Vous avez eu beau faire, vous tenterez vainement encore tous les palliatifs ; vous avez miné vous-mêmes la question de votre propre existence, en vous imaginant que le capital pouvait exploiter le travail jusqu’à la fin des siècles. Le travail était la source du fleuve que sillonnait fièrement votre navire. La source menace de se dessécher. Que ferez-vous alors ? Bien peu d’entre vous peuvent attendre, et ; quand même ils attendraient, un fleuve disparaît vite quand la source est tarie.

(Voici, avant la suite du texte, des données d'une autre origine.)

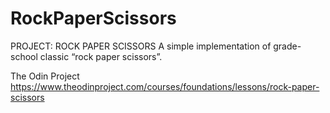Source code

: # RockPaperScissors
PROJECT: ROCK PAPER SCISSORS
A simple implementation of grade-school classic “rock paper scissors”.

The Odin Project
https://www.theodinproject.com/courses/foundations/lessons/rock-paper-scissors
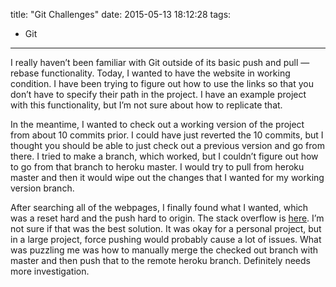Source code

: title: "Git Challenges"
date: 2015-05-13 18:12:28
tags:
- Git
---
I really haven’t been familiar with Git outside of its basic push and pull —rebase functionality. Today, I wanted to have the website in working condition. I have been trying to figure out how to use the links so that you don’t have to specify their path in the project. I have an example project with this functionality, but I’m not sure about how to replicate that.

In the meantime, I wanted to check out a working version of the project from about 10 commits prior. I could have just reverted the 10 commits, but I thought you should be able to just check out a previous version and go from there. I tried to make a branch, which worked, but I couldn’t figure out how to go from that branch to heroku master. I would try to pull from heroku master and then it would wipe out the changes that I wanted for my working version branch.

After searching all of the webpages, I finally found what I wanted, which was a reset hard and the push hard to origin. The stack overflow is [here](http://stackoverflow.com/questions/17667023/git-how-to-reset-origin-master-to-a-commit). I’m not sure if that was the best solution. It was okay for a personal project, but in a large project, force pushing would probably cause a lot of issues. What was puzzling me was how to manually merge the checked out branch with master and then push that to the remote heroku branch. Definitely needs more investigation.
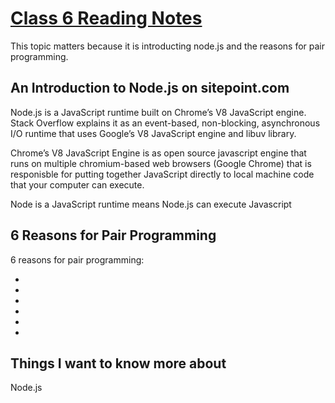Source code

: # [Class 6 Reading Notes](https://github.com/snur206/reading-notes/blob/main/301/class6notes.md)

This topic matters because it is introducting node.js and the reasons for pair programming.

## An Introduction to Node.js on sitepoint.com

Node.js is a JavaScript runtime built on Chrome’s V8 JavaScript engine. Stack Overflow explains it as an event-based, non-blocking, asynchronous I/O runtime that uses Google’s V8 JavaScript engine and libuv library.

Chrome’s V8 JavaScript Engine is as open source javascript engine that runs on multiple chromium-based web browsers (Google Chrome) that is responisble for putting together  JavaScript directly to local machine code that your computer can execute.

Node is a JavaScript runtime means Node.js can execute Javascript










## 6 Reasons for Pair Programming

6 reasons for pair programming:

-

-

-

-

-

-


## Things I want to know more about

Node.js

Ne dites pas que la nécessité forcera le travailleur à refaire le pacte du passé. Ce serait pour vous un sursis de quelques jours. Il est prouvé, par la science sociale, que ce pacte conduit le travailleur à sa perte, au work-house, qui n’est lui-même qu’un dernier temps d’arrêt entre la vie et la mort.

Il est bien possible que vous croyiez de bonne foi, pour la plupart, à l’efficacité des petits remèdes. Cela prouverait votre ignorance. Il est possible aussi que vous réussissiez à persuader au travailleur qu’un peu plus de générosité et de prudence de votre part suffira pour le rassurer. Cela prouvera aussi qu’une partie du peuple partage votre ignorance. Mais le mal fera des progrès sous votre emplâtre, et la solution, pour être retardée, n’en sera que plus difficile et plus périlleuse.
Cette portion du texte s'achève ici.